§ **WHAT TO WORK ON**
The line containing "# Et ensuite ?" and every line after it, through the last one below: output exactly these and nothing else.

*** Opening EXERCISE MATERIAL ***

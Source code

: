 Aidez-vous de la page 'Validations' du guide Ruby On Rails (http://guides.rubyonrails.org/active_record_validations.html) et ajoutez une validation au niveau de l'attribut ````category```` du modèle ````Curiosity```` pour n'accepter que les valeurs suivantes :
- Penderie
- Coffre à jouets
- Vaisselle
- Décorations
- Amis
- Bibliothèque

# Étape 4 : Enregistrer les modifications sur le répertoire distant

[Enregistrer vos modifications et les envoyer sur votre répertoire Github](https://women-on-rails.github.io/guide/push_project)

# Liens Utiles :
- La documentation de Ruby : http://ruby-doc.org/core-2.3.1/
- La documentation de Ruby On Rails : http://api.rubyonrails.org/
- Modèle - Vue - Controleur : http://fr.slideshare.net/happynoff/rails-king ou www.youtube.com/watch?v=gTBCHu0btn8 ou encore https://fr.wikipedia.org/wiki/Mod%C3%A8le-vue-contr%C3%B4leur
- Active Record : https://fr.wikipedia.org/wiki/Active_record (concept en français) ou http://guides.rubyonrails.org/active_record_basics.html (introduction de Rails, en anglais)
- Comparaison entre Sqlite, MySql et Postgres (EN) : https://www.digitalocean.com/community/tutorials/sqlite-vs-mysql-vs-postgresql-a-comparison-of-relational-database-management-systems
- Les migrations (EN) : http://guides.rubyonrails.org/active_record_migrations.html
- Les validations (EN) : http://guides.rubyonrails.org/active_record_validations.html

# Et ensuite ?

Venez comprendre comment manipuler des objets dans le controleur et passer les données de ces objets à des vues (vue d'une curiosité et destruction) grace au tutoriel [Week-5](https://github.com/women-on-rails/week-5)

*** Closing EXERCISE MATERIAL ***

§ **EXERCISE ANSWER**
# Et ensuite ?

Venez comprendre comment manipuler des objets dans le controleur et passer les données de ces objets à des vues (vue d'une curiosité et destruction) grace au tutoriel [Week-5](https://github.com/women-on-rails/week-5)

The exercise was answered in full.